### [Exercise goal]
Beginning with the line containing "Thus, yes, the" and ending with the last line of the records, set down every line exactly.

### [Data extract]
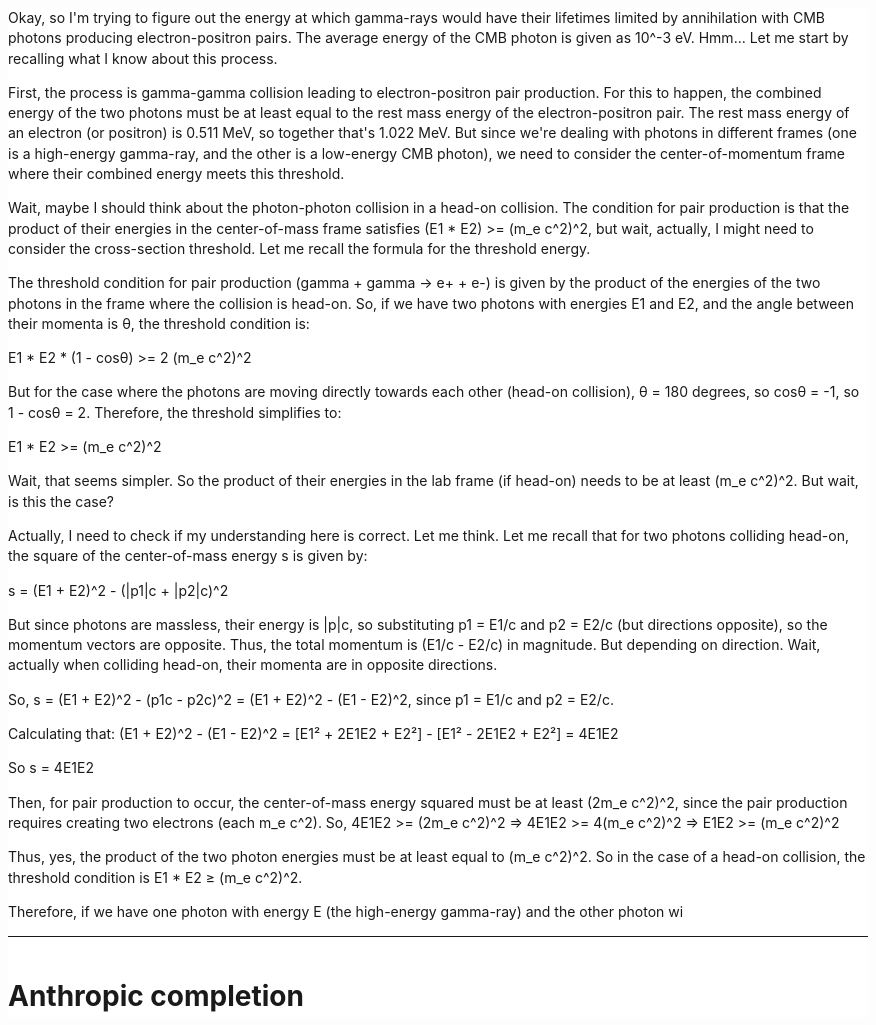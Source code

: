 Okay, so I'm trying to figure out the energy at which gamma-rays would have their lifetimes limited by annihilation with CMB photons producing electron-positron pairs. The average energy of the CMB photon is given as 10^-3 eV. Hmm... Let me start by recalling what I know about this process.

First, the process is gamma-gamma collision leading to electron-positron pair production. For this to happen, the combined energy of the two photons must be at least equal to the rest mass energy of the electron-positron pair. The rest mass energy of an electron (or positron) is 0.511 MeV, so together that's 1.022 MeV. But since we're dealing with photons in different frames (one is a high-energy gamma-ray, and the other is a low-energy CMB photon), we need to consider the center-of-momentum frame where their combined energy meets this threshold.

Wait, maybe I should think about the photon-photon collision in a head-on collision. The condition for pair production is that the product of their energies in the center-of-mass frame satisfies (E1 * E2) >= (m_e c^2)^2, but wait, actually, I might need to consider the cross-section threshold. Let me recall the formula for the threshold energy.

The threshold condition for pair production (gamma + gamma -> e+ + e-) is given by the product of the energies of the two photons in the frame where the collision is head-on. So, if we have two photons with energies E1 and E2, and the angle between their momenta is θ, the threshold condition is:

E1 * E2 * (1 - cosθ) >= 2 (m_e c^2)^2

But for the case where the photons are moving directly towards each other (head-on collision), θ = 180 degrees, so cosθ = -1, so 1 - cosθ = 2. Therefore, the threshold simplifies to:

E1 * E2 >= (m_e c^2)^2

Wait, that seems simpler. So the product of their energies in the lab frame (if head-on) needs to be at least (m_e c^2)^2. But wait, is this the case?

Actually, I need to check if my understanding here is correct. Let me think. Let me recall that for two photons colliding head-on, the square of the center-of-mass energy s is given by:

s = (E1 + E2)^2 - (|p1|c + |p2|c)^2

But since photons are massless, their energy is |p|c, so substituting p1 = E1/c and p2 = E2/c (but directions opposite), so the momentum vectors are opposite. Thus, the total momentum is (E1/c - E2/c) in magnitude. But depending on direction. Wait, actually when colliding head-on, their momenta are in opposite directions.

So, s = (E1 + E2)^2 - (p1c - p2c)^2 = (E1 + E2)^2 - (E1 - E2)^2, since p1 = E1/c and p2 = E2/c.

Calculating that: (E1 + E2)^2 - (E1 - E2)^2 = [E1² + 2E1E2 + E2²] - [E1² - 2E1E2 + E2²] = 4E1E2

So s = 4E1E2

Then, for pair production to occur, the center-of-mass energy squared must be at least (2m_e c^2)^2, since the pair production requires creating two electrons (each m_e c^2). So, 4E1E2 >= (2m_e c^2)^2 => 4E1E2 >= 4(m_e c^2)^2 => E1E2 >= (m_e c^2)^2

Thus, yes, the product of the two photon energies must be at least equal to (m_e c^2)^2. So in the case of a head-on collision, the threshold condition is E1 * E2 ≥ (m_e c^2)^2.

Therefore, if we have one photon with energy E (the high-energy gamma-ray) and the other photon wi

---

# Anthropic completion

### [Reply to the task]
Thus, yes, the product of the two photon energies must be at least equal to (m_e c^2)^2. So in the case of a head-on collision, the threshold condition is E1 * E2 ≥ (m_e c^2)^2.

Therefore, if we have one photon with energy E (the high-energy gamma-ray) and the other photon wi

---

# Anthropic completion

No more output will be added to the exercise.